Wednesday, July 18, 2007
Napoleon Is In The House
There are worse places you could start your Tales of the Cocktail itinerary than The Napoleon House, the iconic saloon at the corner of Chartres and St. Louis streets. That's where I chose to attend my first official function of the week, to take in the David Wondrich-hosted history lesson about the famous tavern.
I arrived early and didn't wait for permission to order a Pimm's Cup, the NH's signature drink. Everyone there seemed to be waiting for the talk to begin, but no one was complaining, since it was a good place to wait. Soon enough, we were ushered upstairs, once the living quarters of the Impastato family, longtime owners of the building.

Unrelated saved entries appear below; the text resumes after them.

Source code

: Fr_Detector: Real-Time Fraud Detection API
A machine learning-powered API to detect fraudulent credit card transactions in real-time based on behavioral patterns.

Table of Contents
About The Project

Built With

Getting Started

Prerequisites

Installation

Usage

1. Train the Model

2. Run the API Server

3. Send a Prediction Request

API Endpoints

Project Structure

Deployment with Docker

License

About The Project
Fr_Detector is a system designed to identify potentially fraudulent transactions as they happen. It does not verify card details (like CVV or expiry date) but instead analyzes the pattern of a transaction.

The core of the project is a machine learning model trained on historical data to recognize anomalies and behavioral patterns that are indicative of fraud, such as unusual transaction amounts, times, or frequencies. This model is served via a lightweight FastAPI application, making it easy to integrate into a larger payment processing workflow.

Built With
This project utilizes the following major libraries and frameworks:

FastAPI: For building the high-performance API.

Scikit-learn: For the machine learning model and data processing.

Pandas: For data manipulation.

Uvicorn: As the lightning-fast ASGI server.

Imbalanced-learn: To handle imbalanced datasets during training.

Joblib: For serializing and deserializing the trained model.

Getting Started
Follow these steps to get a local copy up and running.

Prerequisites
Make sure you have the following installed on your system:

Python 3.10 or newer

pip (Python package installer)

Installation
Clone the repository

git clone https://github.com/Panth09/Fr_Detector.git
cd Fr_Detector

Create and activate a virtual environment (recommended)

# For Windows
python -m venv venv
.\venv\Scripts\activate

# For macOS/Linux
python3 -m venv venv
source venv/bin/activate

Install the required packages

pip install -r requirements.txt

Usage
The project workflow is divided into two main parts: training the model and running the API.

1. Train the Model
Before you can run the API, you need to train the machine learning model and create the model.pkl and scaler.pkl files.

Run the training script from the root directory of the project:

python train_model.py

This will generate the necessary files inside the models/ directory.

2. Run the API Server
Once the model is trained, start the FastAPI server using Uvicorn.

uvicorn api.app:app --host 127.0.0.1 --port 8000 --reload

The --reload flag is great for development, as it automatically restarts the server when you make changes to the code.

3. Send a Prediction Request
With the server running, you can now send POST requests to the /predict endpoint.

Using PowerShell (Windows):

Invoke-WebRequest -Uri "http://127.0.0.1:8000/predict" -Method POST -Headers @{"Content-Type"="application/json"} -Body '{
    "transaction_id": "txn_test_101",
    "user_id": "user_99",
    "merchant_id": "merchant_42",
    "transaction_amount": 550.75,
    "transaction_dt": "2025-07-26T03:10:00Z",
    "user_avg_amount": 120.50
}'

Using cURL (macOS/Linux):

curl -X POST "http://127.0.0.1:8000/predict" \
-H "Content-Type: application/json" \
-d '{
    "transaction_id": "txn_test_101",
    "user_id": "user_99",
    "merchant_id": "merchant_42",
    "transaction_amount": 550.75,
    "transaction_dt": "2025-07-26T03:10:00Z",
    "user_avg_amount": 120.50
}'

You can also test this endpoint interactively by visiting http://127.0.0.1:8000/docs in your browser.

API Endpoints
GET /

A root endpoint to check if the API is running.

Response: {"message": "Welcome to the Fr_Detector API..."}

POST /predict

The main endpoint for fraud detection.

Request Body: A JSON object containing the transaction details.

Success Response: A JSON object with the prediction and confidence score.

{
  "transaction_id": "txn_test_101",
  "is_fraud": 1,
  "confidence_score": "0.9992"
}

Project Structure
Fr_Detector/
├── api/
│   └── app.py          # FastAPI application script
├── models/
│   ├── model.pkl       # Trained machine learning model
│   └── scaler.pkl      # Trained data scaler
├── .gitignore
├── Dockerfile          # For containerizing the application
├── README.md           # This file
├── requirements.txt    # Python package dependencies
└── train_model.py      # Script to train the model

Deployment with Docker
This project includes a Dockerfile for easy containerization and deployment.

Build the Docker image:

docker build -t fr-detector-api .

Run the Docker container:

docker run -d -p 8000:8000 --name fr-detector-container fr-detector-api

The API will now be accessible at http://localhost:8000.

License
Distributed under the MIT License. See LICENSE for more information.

The gathering was a much more casual than I expected. TOTC invitees and paying guests milled about happily gabbing for a half hour or more. Finally, around 5:45, Wondrich took the floor, exuding a very personable charm. He told how, a while back, Esquire asked him to put together his list of the top ten greatest bars. Napoleon House topped the tally. Reasons? "No TV," for one. Two: they make a few simple drinks very well, rather than a lot of complex drinks badly. He then rattled off a list of "Things I don't think about when I'm at the Napoleon House." Among the items: "Blackberries, i-pods, blogs, bloggers, celebutards, Lohans" and my favorite, "vodka."
Wondrich then introduced NH owner Sal Inpastato, a modest, moustachioed man, who related his family's long history with the address. We learned that his father was a religious man and this was one of the reasons he pushed the low-alcohol Pimm's Cup. It's a "conversational drink." The recipe for the renowned thirst-quencher was taken from the back label of an old bottle of Pimm's. "Probably Pimm's itself doesn't know the recipe now, because they stopped printing that label," he said.
The drink is the bar's most ordered refreshment. (Duh.) The second most popular? The Sazerac. (Also, duh.) Interestingly, he referred to a Sazerac as a conversational drink, too, even though you can can hammered a lot quicker on rye than you can on Pimm's.